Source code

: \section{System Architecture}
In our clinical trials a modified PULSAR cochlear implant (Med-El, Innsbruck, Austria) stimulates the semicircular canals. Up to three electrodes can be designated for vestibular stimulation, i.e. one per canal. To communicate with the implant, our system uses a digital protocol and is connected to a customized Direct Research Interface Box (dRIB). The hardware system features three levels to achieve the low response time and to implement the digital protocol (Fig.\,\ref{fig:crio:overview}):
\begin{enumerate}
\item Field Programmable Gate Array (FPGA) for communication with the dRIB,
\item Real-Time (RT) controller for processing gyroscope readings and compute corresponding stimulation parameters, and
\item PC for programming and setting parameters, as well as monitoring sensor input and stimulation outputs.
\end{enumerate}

§ **WHAT NEEDS TO BE DONE**
Return exactly what appears above, from the first line of the entries to the line with "Field Programmable Gate", inclusive.

§ **RESPONSE TO THIS TASK**
Source code

: \section{System Architecture}
In our clinical trials a modified PULSAR cochlear implant (Med-El, Innsbruck, Austria) stimulates the semicircular canals. Up to three electrodes can be designated for vestibular stimulation, i.e. one per canal. To communicate with the implant, our system uses a digital protocol and is connected to a customized Direct Research Interface Box (dRIB). The hardware system features three levels to achieve the low response time and to implement the digital protocol (Fig.\,\ref{fig:crio:overview}):
\begin{enumerate}
\item Field Programmable Gate Array (FPGA) for communication with the dRIB,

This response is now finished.